The 2025 legislative session could see significant changes to Louisiana’s complex web of tax exemptions, credits, exclusions and other tax breaks. So says Rep. Julie Emerson, the new chair of the tax-writing Ways & Means Committee, who will be charged with finding a way out of the $559 million fiscal “cliff” that lawmakers created for themselves by setting some taxes to expire next year. The Shreveport Times’ Greg Hilburn reports:

“When I talk to some of these business groups and talk to them about that, I can see the panic and the fear in their eyes when you start talking about credits and exemptions,” Emerson said. “That doesn’t mean they’re going away. It just means maybe it’s time to look at some of them and dig deep and bring people to the table and talk about how they’re benefiting Louisiana and attracting jobs and business to the state.” But the timing on those discussions remains up in the air. Emerson said her committee will begin meeting during the second week of June to investigate tax policy changes ahead of next year’s fiscal session.

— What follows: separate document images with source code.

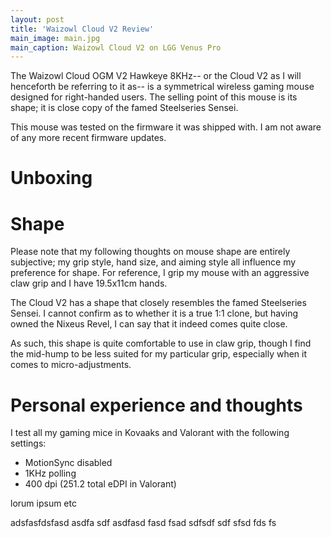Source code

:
 ```yaml
---
layout: post
title: 'Waizowl Cloud V2 Review'
main_image: main.jpg
main_caption: Waizowl Cloud V2 on LGG Venus Pro
---
```


The Waizowl Cloud OGM V2 Hawkeye 8KHz-- or the Cloud V2 as I will henceforth be referring to it as-- is a symmetrical wireless gaming mouse designed for right-handed users. The selling point of this mouse is its shape; it is close copy of the famed Steelseries Sensei.

This mouse was tested on the firmware it was shipped with. I am not aware of any more recent firmware updates.

# Unboxing

# Shape

Please note that my following thoughts on mouse shape are entirely subjective; my grip style, hand size, and aiming style all influence my preference for shape. For reference, I grip my mouse with an aggressive claw grip and I have 19.5x11cm hands.

The Cloud V2 has a shape that closely resembles the famed Steelseries Sensei. I cannot confirm as to whether it is a true 1:1 clone, but having owned the Nixeus Revel, I can say that it indeed comes quite close.

As such, this shape is quite comfortable to use in claw grip, though I find the mid-hump to be less suited for my particular grip, especially when it comes to micro-adjustments. 

# Personal experience and thoughts

I test all my gaming mice in Kovaaks and Valorant with the following settings:

- MotionSync disabled
- 1KHz polling
- 400 dpi (251.2 total eDPI in Valorant)

lorum ipsum etc

adsfasfdsfasd
asdfa
sdf
asdfasd
fasd
fsad
sdfsdf
sdf
sfsd
fds
fs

A temporary .45-cent sales tax, which helped dig the state out of a massive budget hole and maintain fiscal stability over the last eight years, expires in 2025. If lawmakers do not renew the temporary sales tax, they will need to either replace that revenue with revenue from other sources or make budget cuts to health care, higher education and other vital services. 


BESE caving on early learning standards
A 25-member panel of experts spent a full year developing new age-appropriate guidelines for what children should be learning before they start kindergarten. But the state Board of Elementary and Secondary Education, which has already approved the standards three times, is caving to conservative pressure and will reject those recommendations on Tuesday. Derrick Toups, member of the Early Learning Development Standards committee, in a letter to the Times Picayune| Baton Rouge Advocate pushes back:

Social and emotional development is not a “Trojan horse for critical race theory” as superintendent Cade Brumley has publicly stated. Nor is it “bad for children” as fomented by Moms for Liberty and other opponents of the standards. Fostering healthy social and emotional development in our early childhood classrooms is critical to the success of our state’s children. Words matter. We cannot allow language to be co-opted, misconstrued and twisted into something it is not. 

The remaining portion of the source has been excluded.